[What you are asked to do] Report every line of the records below that contains the word "fleche".

(Listed records)

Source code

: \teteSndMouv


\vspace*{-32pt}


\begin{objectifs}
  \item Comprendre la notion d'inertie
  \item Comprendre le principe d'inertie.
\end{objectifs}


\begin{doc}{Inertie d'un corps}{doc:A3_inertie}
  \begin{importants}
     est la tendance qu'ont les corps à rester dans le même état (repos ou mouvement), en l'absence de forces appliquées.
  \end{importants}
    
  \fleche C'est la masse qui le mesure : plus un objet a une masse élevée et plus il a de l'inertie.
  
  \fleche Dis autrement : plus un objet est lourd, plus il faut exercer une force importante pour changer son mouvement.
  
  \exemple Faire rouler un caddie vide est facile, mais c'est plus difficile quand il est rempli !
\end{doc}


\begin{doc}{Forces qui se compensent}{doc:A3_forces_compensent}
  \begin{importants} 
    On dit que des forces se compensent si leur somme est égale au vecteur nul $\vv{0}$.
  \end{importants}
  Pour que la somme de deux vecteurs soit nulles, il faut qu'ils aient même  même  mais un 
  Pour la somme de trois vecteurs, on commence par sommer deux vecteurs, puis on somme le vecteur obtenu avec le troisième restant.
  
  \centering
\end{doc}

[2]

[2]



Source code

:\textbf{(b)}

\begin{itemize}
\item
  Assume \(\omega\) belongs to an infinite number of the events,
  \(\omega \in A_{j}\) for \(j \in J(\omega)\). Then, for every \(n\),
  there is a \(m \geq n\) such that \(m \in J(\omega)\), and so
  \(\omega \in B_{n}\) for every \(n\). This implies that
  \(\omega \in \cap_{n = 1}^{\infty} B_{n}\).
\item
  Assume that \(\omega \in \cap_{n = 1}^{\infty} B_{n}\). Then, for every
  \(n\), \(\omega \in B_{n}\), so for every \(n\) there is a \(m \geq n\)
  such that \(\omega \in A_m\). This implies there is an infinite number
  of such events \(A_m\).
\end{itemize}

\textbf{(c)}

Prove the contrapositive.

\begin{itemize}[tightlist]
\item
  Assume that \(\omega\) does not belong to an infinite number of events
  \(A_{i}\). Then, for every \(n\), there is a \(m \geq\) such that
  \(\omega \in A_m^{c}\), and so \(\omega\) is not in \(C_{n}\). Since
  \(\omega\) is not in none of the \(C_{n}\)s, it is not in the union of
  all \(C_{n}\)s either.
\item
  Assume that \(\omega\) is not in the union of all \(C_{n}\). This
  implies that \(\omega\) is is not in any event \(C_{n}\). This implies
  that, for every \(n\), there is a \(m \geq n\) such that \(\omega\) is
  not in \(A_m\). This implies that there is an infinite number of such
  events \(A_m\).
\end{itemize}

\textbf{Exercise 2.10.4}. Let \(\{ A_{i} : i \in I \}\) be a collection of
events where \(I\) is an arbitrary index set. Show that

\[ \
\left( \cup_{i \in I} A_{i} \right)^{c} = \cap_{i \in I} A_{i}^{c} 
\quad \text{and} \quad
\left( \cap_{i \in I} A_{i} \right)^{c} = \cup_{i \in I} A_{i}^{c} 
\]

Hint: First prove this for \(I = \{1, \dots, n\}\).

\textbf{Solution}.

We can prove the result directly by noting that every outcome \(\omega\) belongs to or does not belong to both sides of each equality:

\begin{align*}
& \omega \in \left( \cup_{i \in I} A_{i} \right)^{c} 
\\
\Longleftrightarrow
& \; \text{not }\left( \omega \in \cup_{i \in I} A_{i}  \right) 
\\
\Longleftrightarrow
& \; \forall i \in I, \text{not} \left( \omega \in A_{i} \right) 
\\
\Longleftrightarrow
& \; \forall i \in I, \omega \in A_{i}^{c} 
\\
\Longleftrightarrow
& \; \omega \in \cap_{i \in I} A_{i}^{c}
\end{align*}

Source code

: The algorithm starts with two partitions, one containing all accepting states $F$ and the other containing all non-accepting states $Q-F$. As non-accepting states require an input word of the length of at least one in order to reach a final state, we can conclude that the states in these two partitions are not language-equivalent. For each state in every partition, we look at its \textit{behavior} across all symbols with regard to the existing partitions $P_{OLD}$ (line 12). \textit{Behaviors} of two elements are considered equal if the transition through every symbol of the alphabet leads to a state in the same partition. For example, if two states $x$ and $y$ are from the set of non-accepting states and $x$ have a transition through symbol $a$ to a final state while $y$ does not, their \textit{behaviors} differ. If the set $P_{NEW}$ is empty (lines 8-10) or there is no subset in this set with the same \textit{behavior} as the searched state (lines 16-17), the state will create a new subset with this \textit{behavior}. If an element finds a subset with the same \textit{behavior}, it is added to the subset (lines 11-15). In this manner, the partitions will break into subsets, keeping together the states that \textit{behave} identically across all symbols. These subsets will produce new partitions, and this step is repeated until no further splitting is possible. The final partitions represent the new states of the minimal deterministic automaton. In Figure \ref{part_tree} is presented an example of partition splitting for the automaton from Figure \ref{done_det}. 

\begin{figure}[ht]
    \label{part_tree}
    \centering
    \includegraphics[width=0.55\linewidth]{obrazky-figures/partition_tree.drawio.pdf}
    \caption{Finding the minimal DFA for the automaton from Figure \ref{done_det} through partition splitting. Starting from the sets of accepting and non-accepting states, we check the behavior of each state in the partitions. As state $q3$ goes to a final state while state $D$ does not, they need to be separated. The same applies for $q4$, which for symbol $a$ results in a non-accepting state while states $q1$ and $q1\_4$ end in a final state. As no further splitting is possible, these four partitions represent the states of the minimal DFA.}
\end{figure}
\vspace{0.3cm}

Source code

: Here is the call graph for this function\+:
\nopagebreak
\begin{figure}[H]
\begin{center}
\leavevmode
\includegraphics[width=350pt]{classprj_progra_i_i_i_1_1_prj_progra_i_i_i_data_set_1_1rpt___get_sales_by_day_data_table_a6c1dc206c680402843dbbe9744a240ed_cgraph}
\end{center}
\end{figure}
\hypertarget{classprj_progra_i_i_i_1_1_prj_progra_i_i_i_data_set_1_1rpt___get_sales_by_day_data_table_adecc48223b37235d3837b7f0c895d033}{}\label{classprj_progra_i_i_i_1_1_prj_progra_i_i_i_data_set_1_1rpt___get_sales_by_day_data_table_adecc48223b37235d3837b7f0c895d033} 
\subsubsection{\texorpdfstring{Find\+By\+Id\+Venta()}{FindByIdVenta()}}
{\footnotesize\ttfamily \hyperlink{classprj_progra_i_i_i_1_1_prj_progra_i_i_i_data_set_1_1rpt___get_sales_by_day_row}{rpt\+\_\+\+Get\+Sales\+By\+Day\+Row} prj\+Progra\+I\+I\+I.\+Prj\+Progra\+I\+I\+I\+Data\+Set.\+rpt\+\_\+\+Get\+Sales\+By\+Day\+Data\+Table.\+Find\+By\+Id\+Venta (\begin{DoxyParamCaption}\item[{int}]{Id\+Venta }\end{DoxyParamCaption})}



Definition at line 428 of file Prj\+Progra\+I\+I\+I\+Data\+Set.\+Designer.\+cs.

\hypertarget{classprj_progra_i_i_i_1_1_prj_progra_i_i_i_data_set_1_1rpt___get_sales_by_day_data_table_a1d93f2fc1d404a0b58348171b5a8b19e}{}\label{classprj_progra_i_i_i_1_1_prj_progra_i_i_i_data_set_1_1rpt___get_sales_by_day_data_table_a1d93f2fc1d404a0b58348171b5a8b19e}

(End Listed records)

[Expected output]
  \fleche C'est la masse qui le mesure : plus un objet a une masse élevée et plus il a de l'inertie.
  \fleche Dis autrement : plus un objet est lourd, plus il faut exercer une force importante pour changer son mouvement.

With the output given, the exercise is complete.